Days 4 & 5: Shipping with Duct Tape
Now this presented a small problem. I didn’t have subscriptions. Heck, I didn’t even have user accounts!
It was time to do some scrambling. So I did what any good entrepreneur would do:
I worked as fast as I could to cobble something together.
So I quickly added user accounts to Place Card Me (incidentally, my experience with Pegasus made this super easy).
And then, rather than build out a whole subscription model with pricing and dates and expiry and all that
I decided to just add one field and a little checkbox to the admin UI.
This was actually all I needed!
And thanks in part to some design decisions I’d made long ago, it was actually fewer than 50 lines of code to set
it up so that if you have that box checked on your account you don’t actually ever have to pay for place cards.
Done and done!
Now all I had to do was figure out how to sell an annual plan.
Thankfully, Stripe makes that super easy!
It took a little bit of reading and research to wrap my head around their billing system, but basically you just set up a product
(“Unlimited Subscription”), pricing plan (“$200 / year”), and send out an invoice, and they handle everything else.
Stripe’s billing and invoicing product makes selling subscriptions super easy.
The Magic Moment
So I sent off the instructions and the invoice and then started waiting—and second-guessing myself.
Sure he said he was excited about the plan, but was he really going to pay?
I even started coming up with crazy conspiracy theories to explain why it wouldn’t work out.
Maybe one of my Twitter followers was just messing with me?
But, just a few short hours later the payment hit my account and he’d emailed me to let me know.
I checked the “magic checkbox” for his user account and we were good to go!
Almost three years into my solopreneur journey, my very first subscription revenue was in the bank.
A few lessons from this experience.
Having mentors and peers is incredibly valuable.
For the most part I have to lean on myself to make every decision.
This is one of the downsides of the “solo” in solopreneur.
But, having a support system and network of people to talk to and give you advice is hugely important.
In this case, my conversations with Courtland and Andrew drastically changed my outlook and focus in a way
that has been super positive for me and the business.
There is no better form of motivation than a real person.

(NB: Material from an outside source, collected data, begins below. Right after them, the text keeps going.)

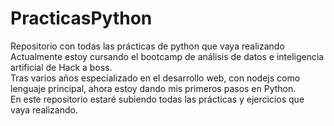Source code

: # PracticasPython
Repositorio con todas las prácticas de python que vaya realizando <br />
Actualmente estoy cursando el bootcamp de análisis de datos e inteligencia artificial de Hack a boss.<br />
Tras varios años especializado en el desarrollo web, con nodejs como lenguaje principal, ahora estoy dando mis primeros pasos en Python.<br />
En este repositorio estaré subiendo todas las prácticas y ejercicios que vaya realizando. 
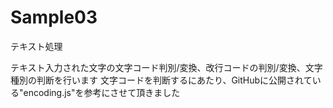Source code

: # Sample03

<p>テキスト処理</p>
<a>テキスト入力された文字の文字コード判別/変換、改行コードの判別/変換、文字種別の判断を行います</a>
<a>文字コードを判断するにあたり、GitHubに公開されている"encoding.js"を参考にさせて頂きました</a>
<script type="src">https://github.com/polygonplanet/encoding.js/blob/master/README_ja.md</script>
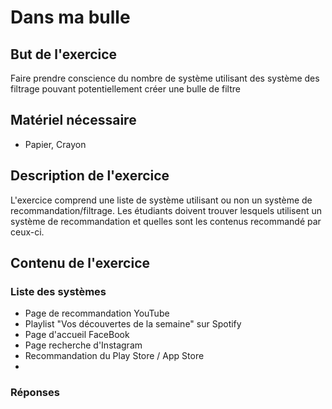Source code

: 
# Dans ma bulle

## But de l'exercice

Faire prendre conscience du nombre de système utilisant des système des filtrage pouvant potentiellement créer une bulle de filtre

## Matériel nécessaire

-   Papier, Crayon

## Description de l'exercice

L'exercice comprend une liste de système utilisant ou non un système de recommandation/filtrage. Les étudiants doivent trouver lesquels utilisent un système de recommandation et quelles sont les contenus recommandé par ceux-ci.

## Contenu de l'exercice
### Liste des systèmes
- Page de recommandation YouTube
- Playlist "Vos découvertes de la semaine" sur Spotify
- Page d'accueil FaceBook
- Page recherche d'Instagram
- Recommandation du Play Store / App Store
- 
### Réponses
<!--stackedit_data:
eyJoaXN0b3J5IjpbLTE4MTgxMDUzMDYsMTcwNDg4MjE5OV19
-->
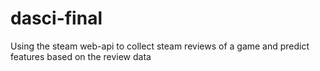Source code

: # dasci-final
Using the steam web-api to collect steam reviews of a game and predict features based on the review data
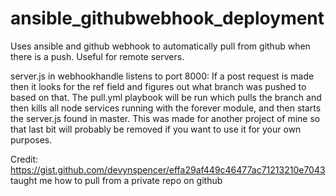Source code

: # ansible_githubwebhook_deployment
Uses ansible and github webhook to automatically pull from github when there is a push. Useful for remote servers.

server.js in webhookhandle listens to port 8000: If a post request is made then it looks for the ref field and figures out what branch was pushed to based on that.
  The pull.yml playbook will be run which pulls the branch and then kills all node services running with the forever module, and then starts the server.js found in master.
  This was made for another project of mine so that last bit will probably be removed if you want to use it for your own purposes.

Credit:
https://gist.github.com/devynspencer/effa29af449c46477ac71213210e7043 taught me how to pull from a private repo on github
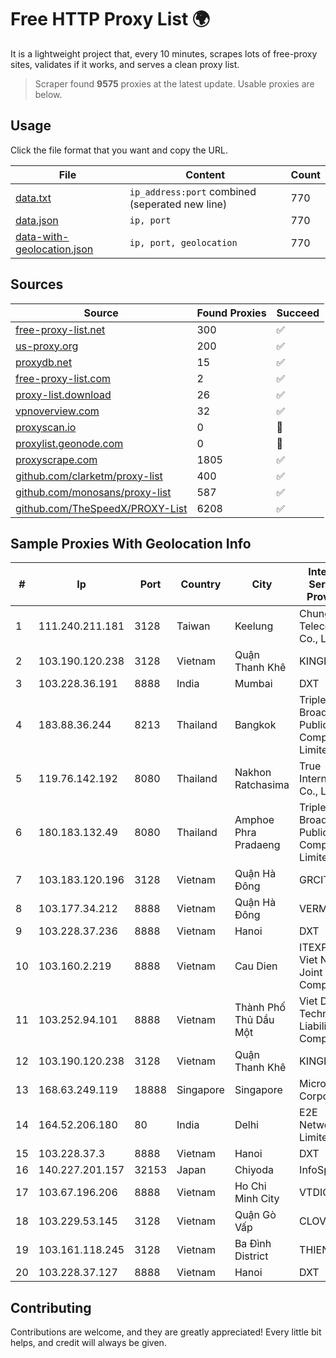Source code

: 
# Free HTTP Proxy List 🌍

It is a lightweight project that, every 10 minutes, scrapes lots of free-proxy sites, validates if it works, and serves a clean proxy list.


> Scraper found **9575** proxies at the latest update. Usable proxies are below.

## Usage

Click the file format that you want and copy the URL.


|File|Content|Count|
|----|-------|-----|
|[data.txt](https://raw.githubusercontent.com/themiralay/Proxy-List-World/master/data.txt)|`ip_address:port` combined (seperated new line)|770|
|[data.json](https://raw.githubusercontent.com/themiralay/Proxy-List-World/master/data.json)|`ip, port`|770|
|[data-with-geolocation.json](https://raw.githubusercontent.com/themiralay/Proxy-List-World/master/data-with-geolocation.json)|`ip, port, geolocation`|770|

## Sources

|Source|Found Proxies|Succeed|
|------|-------------|-------|
|[free-proxy-list.net](https://free-proxy-list.net)|300|✅|
|[us-proxy.org](https://www.us-proxy.org)|200|✅|
|[proxydb.net](http://proxydb.net)|15|✅|
|[free-proxy-list.com](https://free-proxy-list.com/?page=&port=&type%5B%5D=http&type%5B%5D=https&up_time=0&search=Search)|2|✅|
|[proxy-list.download](https://www.proxy-list.download/HTTP)|26|✅|
|[vpnoverview.com](https://vpnoverview.com/privacy/anonymous-browsing/free-proxy-servers)|32|✅|
|[proxyscan.io](https://www.proxyscan.io)|0|🚫|
|[proxylist.geonode.com](https://proxylist.geonode.com/api/proxy-list?limit=300&page=1&sort_by=lastChecked&sort_type=desc&protocols=http,https)|0|🚫|
|[proxyscrape.com](https://api.proxyscrape.com/v2/?request=displayproxies&protocol=http&timeout=10000&country=all&ssl=all&anonymity=all)|1805|✅|
|[github.com/clarketm/proxy-list](https://raw.githubusercontent.com/clarketm/proxy-list/master/proxy-list-raw.txt)|400|✅|
|[github.com/monosans/proxy-list](https://raw.githubusercontent.com/monosans/proxy-list/main/proxies/http.txt)|587|✅|
|[github.com/TheSpeedX/PROXY-List](https://raw.githubusercontent.com/TheSpeedX/PROXY-List/master/http.txt)|6208|✅|


## Sample Proxies With Geolocation Info

|#|Ip|Port|Country|City|Internet Service Provider|
|-|--|----|-------|----|-------------------------|
|1|111.240.211.181|3128|Taiwan|Keelung|Chunghwa Telecom Co., Ltd.|
|2|103.190.120.238|3128|Vietnam|Quận Thanh Khê|KINGBOND|
|3|103.228.36.191|8888|India|Mumbai|DXT|
|4|183.88.36.244|8213|Thailand|Bangkok|Triple T Broadband Public Company Limited|
|5|119.76.142.192|8080|Thailand|Nakhon Ratchasima|True Internet Co., Ltd.|
|6|180.183.132.49|8080|Thailand|Amphoe Phra Pradaeng|Triple T Broadband Public Company Limited|
|7|103.183.120.196|3128|Vietnam|Quận Hà Đông|GRCITY|
|8|103.177.34.212|8888|Vietnam|Quận Hà Đông|VERMOS|
|9|103.228.37.236|8888|Vietnam|Hanoi|DXT|
|10|103.160.2.219|8888|Vietnam|Cau Dien|ITEXPERT Viet Nam Joint Stock Company|
|11|103.252.94.101|8888|Vietnam|Thành Phố Thủ Dầu Một|Viet Digital Technology Liability Company|
|12|103.190.120.238|3128|Vietnam|Quận Thanh Khê|KINGBOND|
|13|168.63.249.119|18888|Singapore|Singapore|Microsoft Corporation|
|14|164.52.206.180|80|India|Delhi|E2E Networks Limited|
|15|103.228.37.3|8888|Vietnam|Hanoi|DXT|
|16|140.227.201.157|32153|Japan|Chiyoda|InfoSphere|
|17|103.67.196.206|8888|Vietnam|Ho Chi Minh City|VTDIGITAL|
|18|103.229.53.145|3128|Vietnam|Quận Gò Vấp|CLOVIET|
|19|103.161.118.245|3128|Vietnam|Ba Đình District|THIENCO|
|20|103.228.37.127|8888|Vietnam|Hanoi|DXT|



## Contributing

Contributions are welcome, and they are greatly appreciated! Every
little bit helps, and credit will always be given.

I’ve been talking about building subscriptions into one of my products for months with zero progress.
And when it came down to actually roll something out, all it took was four hours and a bit of duct tape.
All I ever actually needed to make subscriptions happen was someone on the other side of the transaction who needed them.
Take shortcuts early on…
I could have easily gotten bogged down in the implementation details of subscriptions:
creating a data model, a pricing page, letting you purchase on my site, etc.
And I will do all of that eventually—it’s part of my plans for Pegasus.
But in the early going, just shipping something that gets the job done is way faster and in some ways more satisfying.
…but also plan for your future self.
One of the things that made rolling these changes out so quickly possible was a long series of design decisions
in Place Card Me’s code that were all working towards this goal.
I do believe deeply in YAGNI,
but also understanding what problems your future self (or future team members) might have and making proactive
decisions to help mitigate them beforehand is super valuable.
The wisdom to differentiate between YAGNI and “future-proofing” code only really comes from experience,
and is probably a life-long journey.
It helps to get lucky. But you have to recognize and capture the luck.
Ultimately my little success in this endeavor is entirely dependent on one person reaching out to me at the exact right time and place.
It’s entirely possible this will be my only recurring revenue for the year. So really, it’s all dependent on luck.
That said, I couldn’t have captured the luck if I didn’t also jump on it, do the right thing, and make good things happen.
That’s all I got! One of my four 2020 goals is already in the books.
As always, thanks for coming along for the ride.